Input material below:
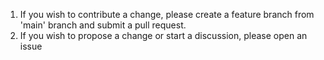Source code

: 1. If you wish to contribute a change, please create a feature branch from 'main' branch and submit a pull request.
2. If you wish to propose a change or start a discussion, please open an issue
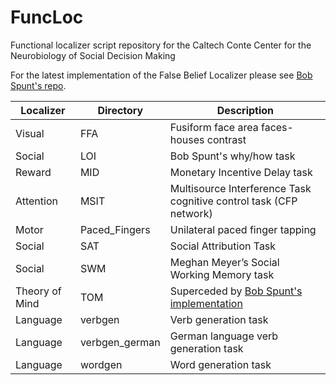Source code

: # FuncLoc
Functional localizer script repository for the Caltech Conte Center for the Neurobiology of Social Decision Making

For the latest implementation of the False Belief Localizer please see [Bob Spunt's repo](https://github.com/spunt/falsebelieflocalizer).

| Localizer | Directory | Description |
|-----------|-----------|-------------|
| Visual | FFA | Fusiform face area faces-houses contrast |
| Social | LOI | Bob Spunt's why/how task |
| Reward | MID | Monetary Incentive Delay task |
| Attention | MSIT | Multisource Interference Task cognitive control task (CFP network) |
| Motor | Paced_Fingers | Unilateral paced finger tapping |
| Social | SAT | Social Attribution Task |
| Social | SWM | Meghan Meyer’s Social Working Memory task |
| Theory of Mind | TOM | Superceded by [Bob Spunt's implementation](https://github.com/spunt/falsebelieflocalizer) |
| Language | verbgen | Verb generation task |
| Language | verbgen_german | German language verb generation task |
| Language | wordgen | Word generation task |




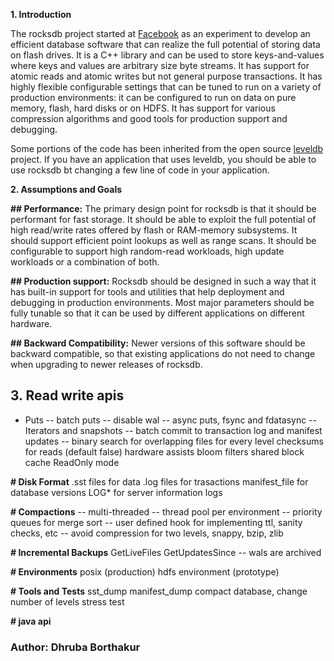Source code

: **1. Introduction**
  
The rocksdb project started at [Facebook](https://www.facebook.com/Engineering) as an experiment to  develop an efficient database software that can realize the full potential of storing data on flash drives. It is a C++ library and can be used to store keys-and-values where keys and values are arbitrary size byte streams. It has support for atomic reads and atomic writes but not general purpose transactions. It has highly flexible configurable settings that can be tuned to run on a variety of production environments: it can be configured to run on data on pure memory, flash, hard disks or on HDFS. It has support for various compression algorithms and good tools for production support and debugging. 
  
Some portions of the code has been inherited from the open source [leveldb](https://code.google.com/p/leveldb/) project. If you have an application that uses leveldb, you should be able to use rocksdb bt changing a few line of code in your application.
 
**2. Assumptions and Goals**

**## Performance:** The primary design point for rocksdb is that it should be performant for fast storage. It should be able to exploit the full potential of high read/write rates offered by flash or RAM-memory subsystems.  It should support efficient point lookups as well as range scans. It should be configurable to support high random-read workloads, high update workloads or a combination of both.

**## Production support:** Rocksdb should be designed in such a way that it has built-in support for tools and utilities that help deployment and debugging in production environments. Most major parameters should be fully tunable so that it can be used by different applications on different hardware.

**## Backward Compatibility:** Newer versions of this software should be backward compatible, so that existing applications do not need to change when upgrading to newer releases of rocksdb. 

## **3. Read write apis**
  * Puts
  -- batch puts
  -- disable wal
  -- async puts, fsync and fdatasync
  -- Iterators and snapshots
  -- batch commit to transaction log and manifest updates
  -- binary search for overlapping files for every level
  checksums for reads (default false)
  hardware assists
  bloom filters
  shared block cache
  ReadOnly mode

**# Disk Format**
  .sst files for data
  .log files for trasactions
  manifest_file for database versions
  LOG* for server information logs

**# Compactions**
  -- multi-threaded
  -- thread pool per environment
  -- priority queues for merge sort
  -- user defined hook for implementing ttl, sanity checks, etc
  -- avoid compression for two levels, snappy, bzip, zlib

**# Incremental Backups**
  GetLiveFiles
  GetUpdatesSince
    -- wals are archived

**# Environments**
  posix (production)
  hdfs environment (prototype)

**# Tools and Tests**
  sst_dump
  manifest_dump
  compact database, change number of levels
  stress test

**# java api**

### Author: Dhruba Borthakur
End of Input material.
• Work to be completed
Print the material in full and exactly, minus the pictures.

• Exercise answer
Source code

: 1. If you wish to contribute a change, please create a feature branch from 'main' branch and submit a pull request.
2. If you wish to propose a change or start a discussion, please open an issue
Source code

: # FuncLoc
Functional localizer script repository for the Caltech Conte Center for the Neurobiology of Social Decision Making

For the latest implementation of the False Belief Localizer please see [Bob Spunt's repo](https://github.com/spunt/falsebelieflocalizer).

| Localizer | Directory | Description |
|-----------|-----------|-------------|
| Visual | FFA | Fusiform face area faces-houses contrast |
| Social | LOI | Bob Spunt's why/how task |
| Reward | MID | Monetary Incentive Delay task |
| Attention | MSIT | Multisource Interference Task cognitive control task (CFP network) |
| Motor | Paced_Fingers | Unilateral paced finger tapping |
| Social | SAT | Social Attribution Task |
| Social | SWM | Meghan Meyer’s Social Working Memory task |
| Theory of Mind | TOM | Superceded by [Bob Spunt's implementation](https://github.com/spunt/falsebelieflocalizer) |
| Language | verbgen | Verb generation task |
| Language | verbgen_german | German language verb generation task |
| Language | wordgen | Word generation task |




Source code

: **1. Introduction**
  
The rocksdb project started at [Facebook](https://www.facebook.com/Engineering) as an experiment to  develop an efficient database software that can realize the full potential of storing data on flash drives. It is a C++ library and can be used to store keys-and-values where keys and values are arbitrary size byte streams. It has support for atomic reads and atomic writes but not general purpose transactions. It has highly flexible configurable settings that can be tuned to run on a variety of production environments: it can be configured to run on data on pure memory, flash, hard disks or on HDFS. It has support for various compression algorithms and good tools for production support and debugging. 
  
Some portions of the code has been inherited from the open source [leveldb](https://code.google.com/p/leveldb/) project. If you have an application that uses leveldb, you should be able to use rocksdb bt changing a few line of code in your application.
 
**2. Assumptions and Goals**

**## Performance:** The primary design point for rocksdb is that it should be performant for fast storage. It should be able to exploit the full potential of high read/write rates offered by flash or RAM-memory subsystems.  It should support efficient point lookups as well as range scans. It should be configurable to support high random-read workloads, high update workloads or a combination of both.

**## Production support:** Rocksdb should be designed in such a way that it has built-in support for tools and utilities that help deployment and debugging in production environments. Most major parameters should be fully tunable so that it can be used by different applications on different hardware.

**## Backward Compatibility:** Newer versions of this software should be backward compatible, so that existing applications do not need to change when upgrading to newer releases of rocksdb. 

## **3. Read write apis**
  * Puts
  -- batch puts
  -- disable wal
  -- async puts, fsync and fdatasync
  -- Iterators and snapshots
  -- batch commit to transaction log and manifest updates
  -- binary search for overlapping files for every level
  checksums for reads (default false)
  hardware assists
  bloom filters
  shared block cache
  ReadOnly mode

**# Disk Format**
  .sst files for data
  .log files for trasactions
  manifest_file for database versions
  LOG* for server information logs

**# Compactions**
  -- multi-threaded
  -- thread pool per environment
  -- priority queues for merge sort
  -- user defined hook for implementing ttl, sanity checks, etc
  -- avoid compression for two levels, snappy, bzip, zlib

**# Incremental Backups**
  GetLiveFiles
  GetUpdatesSince
    -- wals are archived

**# Environments**
  posix (production)
  hdfs environment (prototype)

**# Tools and Tests**
  sst_dump
  manifest_dump
  compact database, change number of levels
  stress test

**# java api**

### Author: Dhruba Borthakur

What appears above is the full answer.